■ DIRECTIONS ■
From the first line of the data below through the line holding "denotes the node", output each line exactly and leave the pictures out.

(Saved data entries)
↓

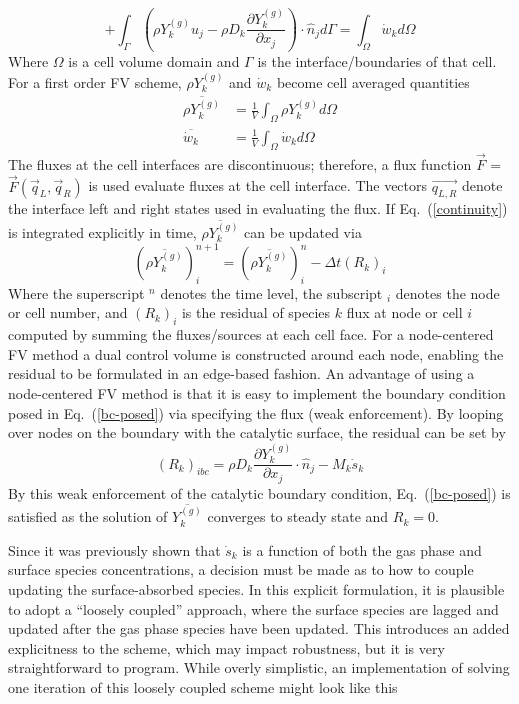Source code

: \documentclass{report}
\newcommand{\eref}[1]{Eq.~(\ref{#1})}
\newcommand{\sk}{\dot{s}_k}
\newcommand{\wk}{\dot{w}_k}
\newcommand{\ry}{{\rho Y_{k}^{(g)}}}
\newcommand{\yk}{{Y_{k}^{(g)}}}
\newcommand{\dint}[1]{\int_{\Omega}{#1} d \Omega}
\newcommand{\fint}[1]{\int_{\Gamma}{#1} d \Gamma}
\newcommand{\flux}{\vec{F}}
\begin{document}
\begin{enumerate}[label=(\alph*)]
\begin{equation}
      + \fint{\left( \ry u_j - \rho D_k
        \frac{\partial Y_{k}^{(g)}}{\partial x_j}\right) \cdot \hat{n}_j }
      = \dint{\wk}
      \label{continuity}
    \end{equation}
    Where $\Omega$ is a cell volume domain and $\Gamma$ is the
    interface/boundaries of that cell.  For a first order FV scheme, $\ry$ and
    $\wk$ become cell averaged quantities
    \begin{align}
      \overline{\ry} &= \frac{1}{V}\dint{\ry} \\
      \overline{\wk} &= \frac{1}{V}\dint{\wk}
      \label{avg-q}
    \end{align}
    The fluxes at the cell interfaces are discontinuous; therefore, a flux function
    $\flux$ = $\flux (\vec{q}_L, \vec{q}_R)$ is used evaluate fluxes at the cell interface.
    The vectors $\vec{q_{L,R}}$ denote the interface left and right states used
    in evaluating the flux. If \eref{continuity} is integrated explicitly in
    time, $\overline{\ry}$ can be updated via
    \begin{equation}
      (\overline{\ry})_{i}^{n+1} = (\overline{\ry})^{n}_i - \Delta t (R_k)_i
      \label{expl-fv}
    \end{equation}
    Where the superscript $^n$ denotes the time level, the subscript $_i$
    denotes the node or cell number, and $(R_k)_i$ is the residual of species
    $k$ flux at node or cell $i$ computed by summing the fluxes/sources at each
    cell face.  For a node-centered FV method a dual control volume is
    constructed around each node, enabling the residual to be formulated in an
    edge-based fashion.  An advantage of using a node-centered FV method is that
    it is easy to implement the boundary condition posed in \eref{bc-posed} via
    specifying the flux (weak enforcement).  By looping over nodes on the
    boundary with the catalytic surface, the residual can be set by
    \begin{equation}
      (R_k)_{ibc} = \rho D_k \frac{\partial Y_k^{(g)}}{\partial x_j} \cdot \hat{n}_j
      - M_k \sk
      \label{res-bc}
    \end{equation}
    By this weak enforcement of the catalytic boundary condition,
    \eref{bc-posed} is satisfied as the solution of $\overline{\yk}$ converges
    to steady state and $R_k = 0$.

    Since it was previously shown that $\sk$ is a
    function of both the gas phase and surface species concentrations, a
    decision must be made as to how to couple updating the surface-absorbed
    species.  In this explicit formulation, it is plausible to adopt a ``loosely
    coupled'' approach, where the surface species are lagged and updated after
    the gas phase species have been updated.  This introduces an added
    explicitness to the scheme, which may impact robustness, but it is very
    straightforward to program.  While overly simplistic, an implementation of
    solving one iteration of this loosely coupled scheme might look like this
    \begin{lstlisting}[language=FORTRAN, caption=Loosely Coupled Implementation]


\end{lstlisting}
\end{enumerate}
\end{document}
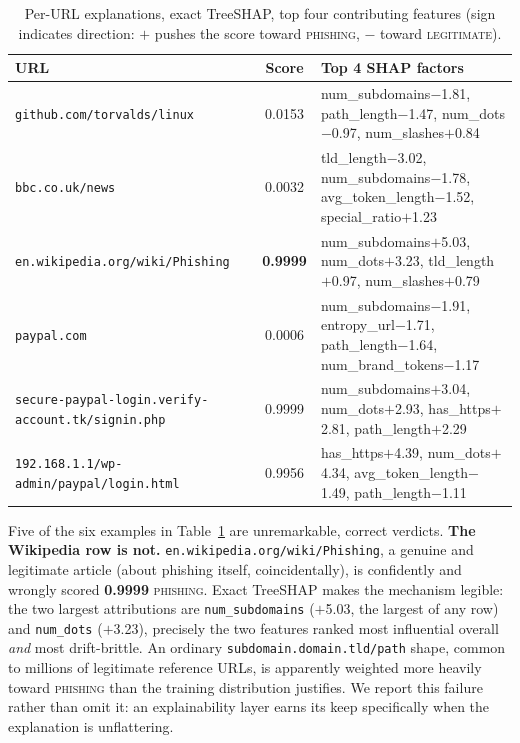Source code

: \documentclass[conference]{IEEEtran}
\begin{document}
\begin{table}[t]
\caption{Per-URL explanations, exact TreeSHAP, top four contributing
features (sign indicates direction: $+$ pushes the score toward
\textsc{phishing}, $-$ toward \textsc{legitimate}).}
\label{tab:shap-examples}
\centering\scriptsize
\setlength{\tabcolsep}{2.5pt}
\begin{tabular}{@{}lcl@{}}
\toprule
\textbf{URL} & \textbf{Score} & \textbf{Top 4 SHAP factors}\\
\midrule
\texttt{github.com/torvalds/linux} & 0.0153 & num\_subdomains$-$1.81, path\_length$-$1.47, num\_dots$-$0.97, num\_slashes$+$0.84\\
\texttt{bbc.co.uk/news} & 0.0032 & tld\_length$-$3.02, num\_subdomains$-$1.78, avg\_token\_length$-$1.52, special\_ratio$+$1.23\\
\texttt{en.wikipedia.org/wiki/Phishing} & \textbf{0.9999} & num\_subdomains$+$5.03, num\_dots$+$3.23, tld\_length$+$0.97, num\_slashes$+$0.79\\
\texttt{paypal.com} & 0.0006 & num\_subdomains$-$1.91, entropy\_url$-$1.71, path\_length$-$1.64, num\_brand\_tokens$-$1.17\\
\texttt{secure-paypal-login.verify-account.tk/signin.php} & 0.9999 & num\_subdomains$+$3.04, num\_dots$+$2.93, has\_https$+$2.81, path\_length$+$2.29\\
\texttt{192.168.1.1/wp-admin/paypal/login.html} & 0.9956 & has\_https$+$4.39, num\_dots$+$4.34, avg\_token\_length$-$1.49, path\_length$-$1.11\\
\bottomrule
\end{tabular}
\end{table}

Five of the six examples in Table~\ref{tab:shap-examples} are
unremarkable, correct verdicts. \textbf{The Wikipedia row is not.}
\texttt{en.wikipedia.org/wiki/Phishing}, a genuine and legitimate article
(about phishing itself, coincidentally), is confidently and wrongly scored \textbf{0.9999} \textsc{phishing}. Exact TreeSHAP makes
the mechanism legible: the two largest attributions are
\texttt{num\_subdomains} ($+$5.03, the largest of any row) and \texttt{num\_dots} ($+$3.23), precisely the two features ranked most
influential overall \emph{and} most drift-brittle. An ordinary
\texttt{subdomain.domain.tld/path} shape, common to millions of
legitimate reference URLs, is apparently weighted more heavily toward
\textsc{phishing} than the training distribution justifies. We report
this failure rather than omit it: an explainability layer earns its keep
specifically when the explanation is unflattering.
\end{document}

↑

■ RESULT OF THE EXERCISE ■
Source code

: \documentclass{report}
\newcommand{\eref}[1]{Eq.~(\ref{#1})}
\newcommand{\sk}{\dot{s}_k}
\newcommand{\wk}{\dot{w}_k}
\newcommand{\ry}{{\rho Y_{k}^{(g)}}}
\newcommand{\yk}{{Y_{k}^{(g)}}}
\newcommand{\dint}[1]{\int_{\Omega}{#1} d \Omega}
\newcommand{\fint}[1]{\int_{\Gamma}{#1} d \Gamma}
\newcommand{\flux}{\vec{F}}
\begin{document}
\begin{enumerate}[label=(\alph*)]
\begin{equation}
      + \fint{\left( \ry u_j - \rho D_k
        \frac{\partial Y_{k}^{(g)}}{\partial x_j}\right) \cdot \hat{n}_j }
      = \dint{\wk}
      \label{continuity}
    \end{equation}
    Where $\Omega$ is a cell volume domain and $\Gamma$ is the
    interface/boundaries of that cell.  For a first order FV scheme, $\ry$ and
    $\wk$ become cell averaged quantities
    \begin{align}
      \overline{\ry} &= \frac{1}{V}\dint{\ry} \\
      \overline{\wk} &= \frac{1}{V}\dint{\wk}
      \label{avg-q}
    \end{align}
    The fluxes at the cell interfaces are discontinuous; therefore, a flux function
    $\flux$ = $\flux (\vec{q}_L, \vec{q}_R)$ is used evaluate fluxes at the cell interface.
    The vectors $\vec{q_{L,R}}$ denote the interface left and right states used
    in evaluating the flux. If \eref{continuity} is integrated explicitly in
    time, $\overline{\ry}$ can be updated via
    \begin{equation}
      (\overline{\ry})_{i}^{n+1} = (\overline{\ry})^{n}_i - \Delta t (R_k)_i
      \label{expl-fv}
    \end{equation}
    Where the superscript $^n$ denotes the time level, the subscript $_i$
    denotes the node or cell number, and $(R_k)_i$ is the residual of species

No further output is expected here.